BEGIN Entries provided
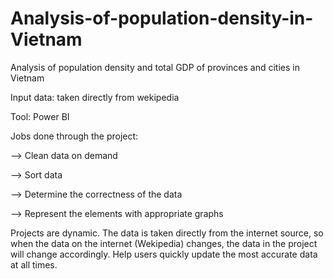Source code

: # Analysis-of-population-density-in-Vietnam

Analysis of population density and total GDP of provinces and cities in Vietnam

Input data: taken directly from wekipedia

Tool: Power BI

Jobs done through the project:

-->	Clean data on demand

-->	Sort data

-->	Determine the correctness of the data

-->	Represent the elements with appropriate graphs

Projects are dynamic. The data is taken directly from the internet source, so when the data on the internet (Wekipedia) changes, the data in the project will change accordingly. Help users quickly update the most accurate data at all times.

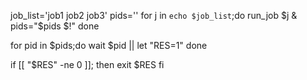 job_list='job1 job2 job3'
pids=''
for j in `echo $job_list`;do
	run_job $j &
	pids="$pids $!"
done

for pid in $pids;do
	wait $pid || let "RES=1"
done

if [[ "$RES" -ne 0 ]]; then
	exit $RES
fi
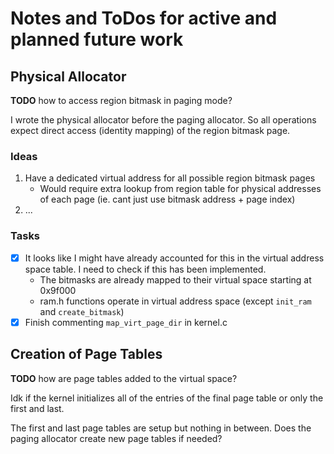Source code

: # Notes and ToDos for active and planned future work

## Physical Allocator

**TODO** how to access region bitmask in paging mode?

I wrote the physical allocator before the paging allocator. So all operations
expect direct access (identity mapping) of the region bitmask page.

### Ideas

1. Have a dedicated virtual address for all possible region bitmask pages
   - Would require extra lookup from region table for physical addresses of each
     page (ie. cant just use bitmask address + page index)
2. ...

### Tasks

- [x] It looks like I might have already accounted for this in the virtual
  address space table. I need to check if this has been implemented.
  - The bitmasks are already mapped to their virtual space starting at 0x9f000
  - ram.h functions operate in virtual address space (except `init_ram` and `create_bitmask`)
- [x] Finish commenting `map_virt_page_dir` in kernel.c

## Creation of Page Tables

**TODO** how are page tables added to the virtual space?

Idk if the kernel initializes all of the entries of the final page table or only
the first and last.

The first and last page tables are setup but nothing in between. Does the paging
allocator create new page tables if needed?
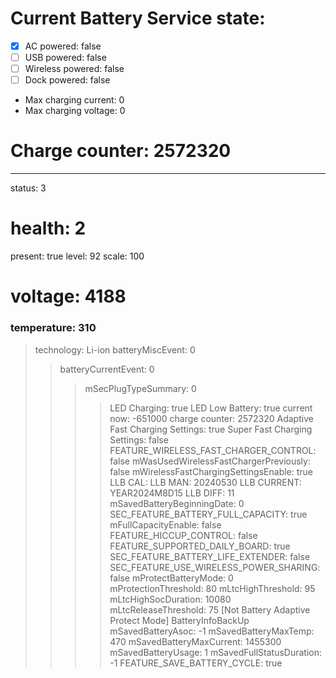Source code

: # Current Battery Service state:

- [x]  AC powered: false
- [ ]  USB powered: false
- [ ] Wireless powered: false
- [ ] Dock powered: false
- Max charging current: 0
- Max charging voltage: 0
# Charge counter: 2572320
_______________
  status: 3
 # health: 2
  present: true
  level: 92
  scale: 100
#  voltage: 4188
 ### temperature: 310
 > technology: Li-ion
 > batteryMiscEvent: 0
 >> batteryCurrentEvent: 0
 >>> mSecPlugTypeSummary: 0
 >>>> LED Charging: true
>>>>  LED Low Battery: true
> >> current now: -651000
> >>> charge counter: 2572320
> >>> Adaptive Fast Charging Settings: true
  Super Fast Charging Settings: false
FEATURE_WIRELESS_FAST_CHARGER_CONTROL: false
  mWasUsedWirelessFastChargerPreviously: false
  mWirelessFastChargingSettingsEnable: true
LLB CAL: 
LLB MAN: 20240530
LLB CURRENT: YEAR2024M8D15
LLB DIFF: 11
  mSavedBatteryBeginningDate: 0
SEC_FEATURE_BATTERY_FULL_CAPACITY: true
  mFullCapacityEnable: false
FEATURE_HICCUP_CONTROL: false
FEATURE_SUPPORTED_DAILY_BOARD: true
SEC_FEATURE_BATTERY_LIFE_EXTENDER: false
SEC_FEATURE_USE_WIRELESS_POWER_SHARING: false
 mProtectBatteryMode: 0
 mProtectionThreshold: 80
 mLtcHighThreshold: 95
 mLtcHighSocDuration: 10080
 mLtcReleaseThreshold: 75
[Not Battery Adaptive Protect Mode]
BatteryInfoBackUp
  mSavedBatteryAsoc: -1
  mSavedBatteryMaxTemp: 470
  mSavedBatteryMaxCurrent: 1455300
  mSavedBatteryUsage: 1
  mSavedFullStatusDuration: -1
  FEATURE_SAVE_BATTERY_CYCLE: true
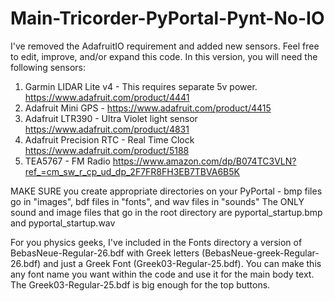 # Main-Tricorder-PyPortal-Pynt-No-IO
I've removed the AdafruitIO requirement and added new sensors. Feel free to edit, improve, and/or expand this code. 
In this version, you will need the following sensors:
1. Garmin LIDAR Lite v4 - This requires separate 5v power. https://www.adafruit.com/product/4441
2. Adafruit Mini GPS - https://www.adafruit.com/product/4415
3. Adafruit LTR390 - Ultra Violet light sensor https://www.adafruit.com/product/4831
4. Adafruit Precision RTC - Real Time Clock https://www.adafruit.com/product/5188
5. TEA5767 - FM Radio https://www.amazon.com/dp/B074TC3VLN?ref_=cm_sw_r_cp_ud_dp_2F7FR8FH3EB7TBVA6B5K

MAKE SURE you create appropriate directories on your PyPortal - bmp files go in "images", bdf files in "fonts", and wav files in "sounds"
The ONLY sound and image files that go in the root directory are pyportal_startup.bmp and pyportal_startup.wav

For you physics geeks, I've included in the Fonts directory a version of BebasNeue-Regular-26.bdf with Greek letters (BebasNeue-greek-Regular-26.bdf) and just a Greek Font (Greek03-Regular-25.bdf). You can make this any font name you want within the code and use it for the main body text. The Greek03-Regular-25.bdf is big enough for the top buttons.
END Entries provided
The required answer is the exact run of lines above starting at the line with "- [ ] Wireless powered: false" and ending at the line with "mSavedBatteryMaxTemp: 470", with both ends present.

- [ ] Wireless powered: false
- [ ] Dock powered: false
- Max charging current: 0
- Max charging voltage: 0
# Charge counter: 2572320
_______________
  status: 3
 # health: 2
  present: true
  level: 92
  scale: 100
#  voltage: 4188
 ### temperature: 310
 > technology: Li-ion
 > batteryMiscEvent: 0
 >> batteryCurrentEvent: 0
 >>> mSecPlugTypeSummary: 0
 >>>> LED Charging: true
>>>>  LED Low Battery: true
> >> current now: -651000
> >>> charge counter: 2572320
> >>> Adaptive Fast Charging Settings: true
  Super Fast Charging Settings: false
FEATURE_WIRELESS_FAST_CHARGER_CONTROL: false
  mWasUsedWirelessFastChargerPreviously: false
  mWirelessFastChargingSettingsEnable: true
LLB CAL: 
LLB MAN: 20240530
LLB CURRENT: YEAR2024M8D15
LLB DIFF: 11
  mSavedBatteryBeginningDate: 0
SEC_FEATURE_BATTERY_FULL_CAPACITY: true
  mFullCapacityEnable: false
FEATURE_HICCUP_CONTROL: false
FEATURE_SUPPORTED_DAILY_BOARD: true
SEC_FEATURE_BATTERY_LIFE_EXTENDER: false
SEC_FEATURE_USE_WIRELESS_POWER_SHARING: false
 mProtectBatteryMode: 0
 mProtectionThreshold: 80
 mLtcHighThreshold: 95
 mLtcHighSocDuration: 10080
 mLtcReleaseThreshold: 75
[Not Battery Adaptive Protect Mode]
BatteryInfoBackUp
  mSavedBatteryAsoc: -1
  mSavedBatteryMaxTemp: 470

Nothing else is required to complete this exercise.